Washington Technology Center. In December 2004, Kronos and the University of
Washington were awarded funding for a research and technology development
project entitled "Heat Transfer Technology for Microelectronics and MEMS" by the
Washington Technology Center ("WTC"). The objective of the project is to develop
a novel energy-efficient heat transfer technology for cooling microelectronics.
Thermal management for microelectronics and MEMS systems is a challenge.
Existing cooling devices aren't meeting increasing needs for energy consumption
and heat dissipation. Kronos air handling technology is an emerging technology
that uses an electric field to exert force on ionized gas. Kronos is attempting
to develop an improved microchip air handling system that is smaller in size,
has high speed airflow, allows more targeted delivery of cooling to areas of
highest heat and is compatible with current processes. WTC will contribute
$40,000 to the project, with Kronos contributing $8,000, plus $32,000 in in-kind
services, including use of the Kronos Research and Product Development Facility.
In January 2006, Kronos and the University of Washington conducted a successful
bench scale demonstration of micron cooling of a MEMS chip.

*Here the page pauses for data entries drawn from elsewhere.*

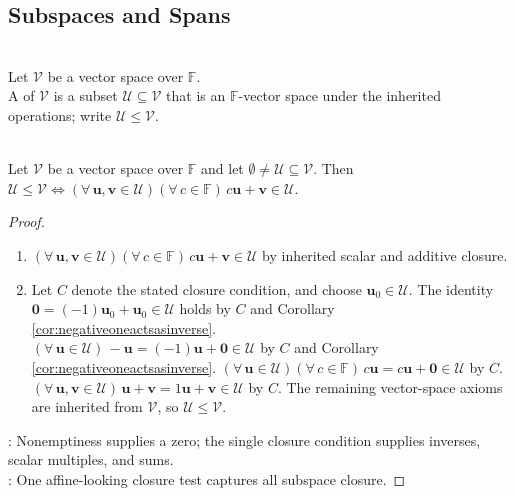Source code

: \subsection{Subspaces and Spans}

\begin{definition} \label{def:subspace} \\
\leanok Let $\mathcal{V}$ be a vector space over $\mathbb{F}$.\\
A  of $\mathcal{V}$ is a subset $\mathcal{U}\subseteq\mathcal{V}$ that is an $\mathbb{F}$-vector space under the inherited operations; write $\mathcal{U}\leq\mathcal{V}$.
\end{definition}

\begin{theorem} \label{thm:subspacetest} \\
\leanok Let $\mathcal{V}$ be a vector space over $\mathbb{F}$ and let $\emptyset\neq\mathcal{U}\subseteq\mathcal{V}$. Then $\mathcal{U}\leq\mathcal{V}\iff(\forall\,\mathbf{u},\mathbf{v}\in\mathcal{U})(\forall\,c\in\mathbb{F})\,c\mathbf{u}+\mathbf{v}\in\mathcal{U}$.
\begin{proof}
\leanok
\begin{enumerate}[label=\roman*.]
\setlength{\itemsep}{0pt}
\item[$(\Rightarrow)$] $(\forall\,\mathbf{u},\mathbf{v}\in\mathcal{U})(\forall\,c\in\mathbb{F})\,c\mathbf{u}+\mathbf{v}\in\mathcal{U}$ by inherited scalar and additive closure.
\item[$(\Leftarrow)$] Let $C$ denote the stated closure condition, and choose $\mathbf{u}_0\in\mathcal{U}$. The identity $\mathbf{0}=(-1)\mathbf{u}_0+\mathbf{u}_0\in\mathcal{U}$ holds by $C$ and Corollary \ref{cor:negativeoneactsasinverse}.\\
$(\forall\,\mathbf{u}\in\mathcal{U})\,-\mathbf{u}=(-1)\mathbf{u}+\mathbf{0}\in\mathcal{U}$ by $C$ and Corollary \ref{cor:negativeoneactsasinverse}. $(\forall\,\mathbf{u}\in\mathcal{U})(\forall\,c\in\mathbb{F})\,c\mathbf{u}=c\mathbf{u}+\mathbf{0}\in\mathcal{U}$ by $C$.\\
$(\forall\,\mathbf{u},\mathbf{v}\in\mathcal{U})\,\mathbf{u}+\mathbf{v}=1\mathbf{u}+\mathbf{v}\in\mathcal{U}$ by $C$. The remaining vector-space axioms are inherited from $\mathcal{V}$, so $\mathcal{U}\leq\mathcal{V}$.
\end{enumerate}
: Nonemptiness supplies a zero; the single closure condition supplies inverses, scalar multiples, and sums.\\
: One affine-looking closure test captures all subspace closure.
\end{proof}
\end{theorem}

NOTE 3 - SUMMARY OF SIGNIFICANT ACCOUNTING POLICIES

Accounting Method. The Company's consolidated financial statements are prepared
using the accrual method of accounting. The Company has elected a June 30 fiscal
year end.

Principles of Consolidation. The consolidated financial statements of the
Company include those of the Company and its subsidiary for the periods in which
the subsidiary was owned/held by the Company. All significant intercompany
accounts and transactions have been eliminated in the preparation of the
consolidated financial statements. At March 31, 2006, we had only one
subsidiary, Kronos Air Technologies, Inc.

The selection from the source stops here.